Amendment No. 3 to Registration Statement on Form S-1
File No. 333-171719
Date Filed: January 14, 2011, as amended March 21, 2011
Dear Mr. Spirgel:
Boingo Wireless, Inc. (the “Company”) has electronically transmitted via EDGAR Amendment No. 3 (“Amendment No. 2”) to its Registration Statement on Form S-1 (“Registration Statement”), together with certain exhibits thereto. A manually executed signature page has been executed prior to the time of this electronic filing and will be retained by the Company for five years. We have also enclosed with the couriered delivery of this letter (i) three unmarked hard copies of Amendment No. 3, and (ii) three hard copies of Amendment No. 3 which are marked to show changes to the Registration Statement filed on January 14, 2011, as amended March 21, 2011.
On behalf of the Company, this letter corresponds to the comments set forth in the letter to the Company dated March 29, 2011, from the staff of the Securities and Exchange Commission (the “Staff”). For your convenience, we have repeated and numbered the comments from the March 29, 2011 letter in italicized print. The Company’s responses are provided below each comment.

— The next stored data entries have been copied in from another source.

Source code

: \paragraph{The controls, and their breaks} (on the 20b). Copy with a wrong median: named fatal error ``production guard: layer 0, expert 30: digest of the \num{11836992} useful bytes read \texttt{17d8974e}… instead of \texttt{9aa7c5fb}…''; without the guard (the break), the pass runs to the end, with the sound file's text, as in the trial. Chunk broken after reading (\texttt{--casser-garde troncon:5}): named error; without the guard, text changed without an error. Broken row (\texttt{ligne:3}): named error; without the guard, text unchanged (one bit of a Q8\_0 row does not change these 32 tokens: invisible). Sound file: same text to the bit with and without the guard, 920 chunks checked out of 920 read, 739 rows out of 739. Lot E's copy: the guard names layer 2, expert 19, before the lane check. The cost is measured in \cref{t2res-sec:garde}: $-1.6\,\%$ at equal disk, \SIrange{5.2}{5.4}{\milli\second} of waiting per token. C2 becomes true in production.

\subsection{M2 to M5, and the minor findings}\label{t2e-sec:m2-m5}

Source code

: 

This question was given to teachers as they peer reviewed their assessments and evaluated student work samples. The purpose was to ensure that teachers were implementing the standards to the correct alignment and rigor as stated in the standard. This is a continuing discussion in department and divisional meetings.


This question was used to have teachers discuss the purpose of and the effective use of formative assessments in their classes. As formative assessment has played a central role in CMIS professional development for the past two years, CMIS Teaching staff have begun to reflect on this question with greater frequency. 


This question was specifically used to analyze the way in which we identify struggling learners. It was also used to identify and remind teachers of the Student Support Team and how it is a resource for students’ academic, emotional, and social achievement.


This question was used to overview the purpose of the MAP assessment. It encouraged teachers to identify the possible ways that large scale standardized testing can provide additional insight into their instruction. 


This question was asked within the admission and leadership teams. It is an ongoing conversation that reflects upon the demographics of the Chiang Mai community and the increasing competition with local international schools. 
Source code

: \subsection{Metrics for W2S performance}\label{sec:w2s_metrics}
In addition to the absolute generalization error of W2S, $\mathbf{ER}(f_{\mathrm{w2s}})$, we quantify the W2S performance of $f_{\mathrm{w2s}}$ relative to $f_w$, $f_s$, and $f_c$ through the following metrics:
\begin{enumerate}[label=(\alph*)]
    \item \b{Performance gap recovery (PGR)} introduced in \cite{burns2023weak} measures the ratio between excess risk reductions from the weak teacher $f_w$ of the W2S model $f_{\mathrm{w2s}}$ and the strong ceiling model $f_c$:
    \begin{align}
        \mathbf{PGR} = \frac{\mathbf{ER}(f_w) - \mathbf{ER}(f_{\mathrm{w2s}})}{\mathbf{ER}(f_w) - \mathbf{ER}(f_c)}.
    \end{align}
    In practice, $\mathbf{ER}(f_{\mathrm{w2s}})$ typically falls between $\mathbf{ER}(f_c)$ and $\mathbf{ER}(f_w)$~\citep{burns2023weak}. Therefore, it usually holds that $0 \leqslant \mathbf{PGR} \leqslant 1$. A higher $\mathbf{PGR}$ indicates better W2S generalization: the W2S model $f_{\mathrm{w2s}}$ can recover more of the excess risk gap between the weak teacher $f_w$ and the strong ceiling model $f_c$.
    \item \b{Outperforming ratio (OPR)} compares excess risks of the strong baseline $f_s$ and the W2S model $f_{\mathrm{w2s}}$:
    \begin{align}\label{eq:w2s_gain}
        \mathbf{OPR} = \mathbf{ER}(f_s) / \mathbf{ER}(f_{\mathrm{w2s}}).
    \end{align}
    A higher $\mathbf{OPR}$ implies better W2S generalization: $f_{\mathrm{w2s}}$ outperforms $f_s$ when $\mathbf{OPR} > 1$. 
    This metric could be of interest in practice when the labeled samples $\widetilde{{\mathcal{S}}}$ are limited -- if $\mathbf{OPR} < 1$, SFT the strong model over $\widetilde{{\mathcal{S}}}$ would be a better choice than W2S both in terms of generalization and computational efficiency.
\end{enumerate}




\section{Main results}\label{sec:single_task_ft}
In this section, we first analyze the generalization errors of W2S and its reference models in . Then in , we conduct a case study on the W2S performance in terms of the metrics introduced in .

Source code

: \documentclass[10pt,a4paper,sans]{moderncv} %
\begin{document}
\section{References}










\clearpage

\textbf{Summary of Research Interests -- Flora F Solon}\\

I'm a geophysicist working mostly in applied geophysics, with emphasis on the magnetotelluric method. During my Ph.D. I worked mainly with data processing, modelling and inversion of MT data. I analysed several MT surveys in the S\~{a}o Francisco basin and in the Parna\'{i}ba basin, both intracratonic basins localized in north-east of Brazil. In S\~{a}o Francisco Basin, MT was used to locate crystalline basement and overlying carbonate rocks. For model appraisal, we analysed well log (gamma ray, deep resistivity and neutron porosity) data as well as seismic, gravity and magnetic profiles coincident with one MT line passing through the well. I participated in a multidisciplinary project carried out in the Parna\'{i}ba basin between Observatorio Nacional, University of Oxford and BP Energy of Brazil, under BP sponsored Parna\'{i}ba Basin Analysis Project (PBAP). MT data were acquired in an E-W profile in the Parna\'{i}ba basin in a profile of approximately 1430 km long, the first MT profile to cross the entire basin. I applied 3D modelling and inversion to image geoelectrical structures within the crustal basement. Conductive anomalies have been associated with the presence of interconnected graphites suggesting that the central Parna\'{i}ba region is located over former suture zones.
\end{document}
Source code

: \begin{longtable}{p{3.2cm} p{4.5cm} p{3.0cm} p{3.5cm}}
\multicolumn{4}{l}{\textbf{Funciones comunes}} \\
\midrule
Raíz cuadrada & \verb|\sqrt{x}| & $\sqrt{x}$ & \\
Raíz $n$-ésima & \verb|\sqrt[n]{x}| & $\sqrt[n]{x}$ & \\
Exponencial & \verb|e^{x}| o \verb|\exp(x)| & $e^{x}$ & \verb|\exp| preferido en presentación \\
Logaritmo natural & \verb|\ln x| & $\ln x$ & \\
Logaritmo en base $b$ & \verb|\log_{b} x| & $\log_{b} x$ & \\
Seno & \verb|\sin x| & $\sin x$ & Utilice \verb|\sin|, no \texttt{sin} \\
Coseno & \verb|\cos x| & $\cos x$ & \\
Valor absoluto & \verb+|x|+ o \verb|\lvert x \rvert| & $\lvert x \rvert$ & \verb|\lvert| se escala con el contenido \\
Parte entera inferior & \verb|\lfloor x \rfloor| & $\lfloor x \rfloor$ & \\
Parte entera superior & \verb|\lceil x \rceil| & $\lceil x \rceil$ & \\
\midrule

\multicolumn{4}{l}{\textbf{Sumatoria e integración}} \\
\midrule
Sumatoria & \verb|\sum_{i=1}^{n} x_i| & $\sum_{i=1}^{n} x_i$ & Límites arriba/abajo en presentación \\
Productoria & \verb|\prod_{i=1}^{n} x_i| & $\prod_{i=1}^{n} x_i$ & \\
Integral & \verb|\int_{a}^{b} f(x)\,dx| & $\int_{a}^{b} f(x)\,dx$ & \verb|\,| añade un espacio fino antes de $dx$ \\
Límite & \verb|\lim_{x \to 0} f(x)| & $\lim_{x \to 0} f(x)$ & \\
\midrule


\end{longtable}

Non-controlling interests, page F-17
1. We note your response to comment nine from our prior comment letter dated March 7, 2011. Please explain what you mean by “the term is generally consistent with the venue agreement”. Further, you state that there is no specified term in the Detroit Operating Agreement, but later state that the annual fixed distribution was increased for the next three years, and that payments due the non- controlling owner end upon termination of the agreement between CCG Detroit and Detroit Metropolitan Wayne County Airport. Please clearly explain and disclose the term over which you are
contractually obligated to make fixed payments to the CCG Detroit minority shareholders, and how much those payments are over the contractual term.
RESPONSE TO COMMENT 1:
The Company has revised its disclosure on page F-17 to explain the contractual obligations and payments.
Accounts receivables, net and other receivables, page F-22
2. Please expand your disclosure on page F-22 to discuss the nature of $554 thousand deduction from your reserve balance.
RESPONSE TO COMMENT 2:
The Company has expanded its disclosure to discuss the nature of the deduction.
8. Business acquisitions, pages F-24 - F-25
3. We note your response to comment ten from our prior comment letter dated March 7, 2011, however, we believe the accounting described in your footnote is not GAAP. Notwithstanding your conclusions with respect to materiality, we believe your financial statements and the related footnote disclosures should be consistent with what is prescribed under the applicable accounting literature.
RESPONSE TO COMMENT 3:
The Company has revised its disclosure on pages F-24 and F-25 to be consistent with what is prescribed under the applicable accounting literature.